Developing a parenting plan when one parent is deployed overseas for months at a time can be especially challenging. Even if you have shared custody of your kids, the parent who's in the military may be unable to see, let alone care for, the kids for long stretches of time. You may need to modify your agreement from time to time based on the military parent's assignments.
Having a parent who's deployed may actually make the divorce seem like less of a change for children in military families than for kids in civilian families. On the other hand, not having both parents around to reassure them when they feel anxious can be difficult. That's why it's essential for the parent who's deployed to maintain as much communication with their children as possible -- by Skype, phone email and social media.
Non-military spouses will typically need to move off the base after a divorce. This is a big change -- particularly for the kids. Their whole life may have revolved around that base.

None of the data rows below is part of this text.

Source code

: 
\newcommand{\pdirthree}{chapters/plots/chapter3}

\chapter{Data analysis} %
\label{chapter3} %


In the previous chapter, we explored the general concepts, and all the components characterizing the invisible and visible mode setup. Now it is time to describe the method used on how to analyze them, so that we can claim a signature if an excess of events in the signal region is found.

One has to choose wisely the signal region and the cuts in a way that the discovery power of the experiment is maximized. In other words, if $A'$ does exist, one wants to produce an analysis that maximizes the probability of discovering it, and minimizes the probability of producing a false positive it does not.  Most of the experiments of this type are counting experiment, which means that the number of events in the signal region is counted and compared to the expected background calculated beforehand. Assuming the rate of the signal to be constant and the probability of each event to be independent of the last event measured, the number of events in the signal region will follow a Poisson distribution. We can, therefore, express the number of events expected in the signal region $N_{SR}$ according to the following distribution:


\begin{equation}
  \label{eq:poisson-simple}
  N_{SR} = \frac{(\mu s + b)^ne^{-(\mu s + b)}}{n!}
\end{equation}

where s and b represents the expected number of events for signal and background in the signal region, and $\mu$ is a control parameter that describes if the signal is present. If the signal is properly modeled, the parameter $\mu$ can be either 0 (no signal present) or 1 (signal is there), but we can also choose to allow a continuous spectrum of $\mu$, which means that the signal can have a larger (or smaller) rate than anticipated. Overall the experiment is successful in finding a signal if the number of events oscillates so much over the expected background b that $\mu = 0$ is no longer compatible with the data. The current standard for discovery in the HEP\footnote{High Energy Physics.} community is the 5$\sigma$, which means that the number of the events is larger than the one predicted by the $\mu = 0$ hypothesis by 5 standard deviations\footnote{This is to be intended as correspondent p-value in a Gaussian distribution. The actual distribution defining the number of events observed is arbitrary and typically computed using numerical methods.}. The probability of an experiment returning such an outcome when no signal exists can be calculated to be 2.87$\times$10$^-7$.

It's essential for both spouses to know their rights. Some non-military spouses have rights under the Uniformed Services Former Spouse Protection Act. However, you must have been married for at least 20 years. Even if you haven't been, you may still qualify for military benefits. It's essential to know what benefits you and your children are entitled to.
If you're among the many divorced or divorcing Texas parents who serve in the military or have a spouse who does, all branches of the military offer a number of resources to help you. It's wise to take advantage of those. It's also wise to have a family law attorney who understands the unique challenges you're facing.